Birth Injury Division


 

Guidelines for Drawstrings on Children

In February 1996, the U.S. Consumer Product Safety Commission issued guidelines to help prevent children from strangling or becoming entangled on the neck and waist drawstrings of upper outerwear garments. Drawstrings have proven to be a hidden hazard when they are caught on playground equipment, bus doors, or cribs. As a result of 22 deaths and 48 non-fatal incidents, the Consumer Product Safety Commission developed guidelines to help prevent hazards with garments they may already own or for future purchases.

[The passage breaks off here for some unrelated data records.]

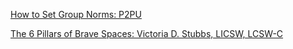 [How to Set Group Norms: P2PU](https://docs.p2pu.org/methodology/group-expectations)

[The 6 Pillars of Brave Spaces: Victoria D. Stubbs, LICSW, LCSW-C ](https://www.ssw.umaryland.edu/media/ssw/field-education/2---The-6-Pillars-of-Brave-Space.pdf?&#:~:text=Brave%20Space%2Da%20classroom%20environment,for%20the%20purpose%20of%20learning.)

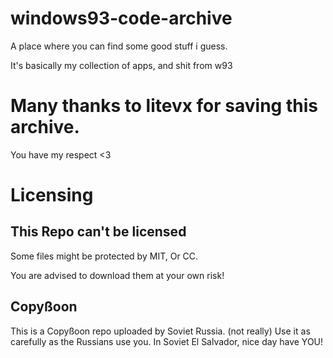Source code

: # windows93-code-archive
A place where you can find some good stuff i guess.


It's basically my collection of apps, and shit from w93

# Many thanks to litevx for saving this archive.
You have my respect <3


# Licensing

## This Repo can't be licensed
Some files might be protected by MIT, Or CC.

You are advised to download them at your own risk!


## Copyßoon
This is a Copyßoon repo uploaded by Soviet Russia. (not really)
Use it as carefully as the Russians use you.
In Soviet El Salvador, nice day have YOU!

The Consumer Product Safety Commission is cautious to point out that they are only guidelines, not standards or mandatory requirements. Hood and neck drawstrings should be removed from the sizes of 2T to 12. Even those drawstrings that have been shortened on upper outwear pose a strangulation hazard. For waist and bottom drawstrings, the Consumer Product Safety Commission recommends that the drawstring measure no longer than 3 inches. Further, they recommend that the drawstring be sewn at its midpoint so the string cannot be pulled to one side.

Case examples of injuries caused by hood and neck drawstrings include:

  • A five year-old girl strangled after the drawstring on her jacket hood caught on the slide at her school.
  • A four year-old girl strangled after the hood of her coat drawstring became entangled on a fence as she attempted to climb over it.

Case examples of injuries caused by waist and bottom drawstrings include:

  • A fourteen year-old boy was killed when the long, trailing drawstring got caught in the closed door of a moving school bus; he was pulled underneath the bus.

Guidelines for drawstrings on children’s upper outwear. Retrieved August 2006 from www.cpsc.gov/cpscpub/prerel/prhtml06/06223.html.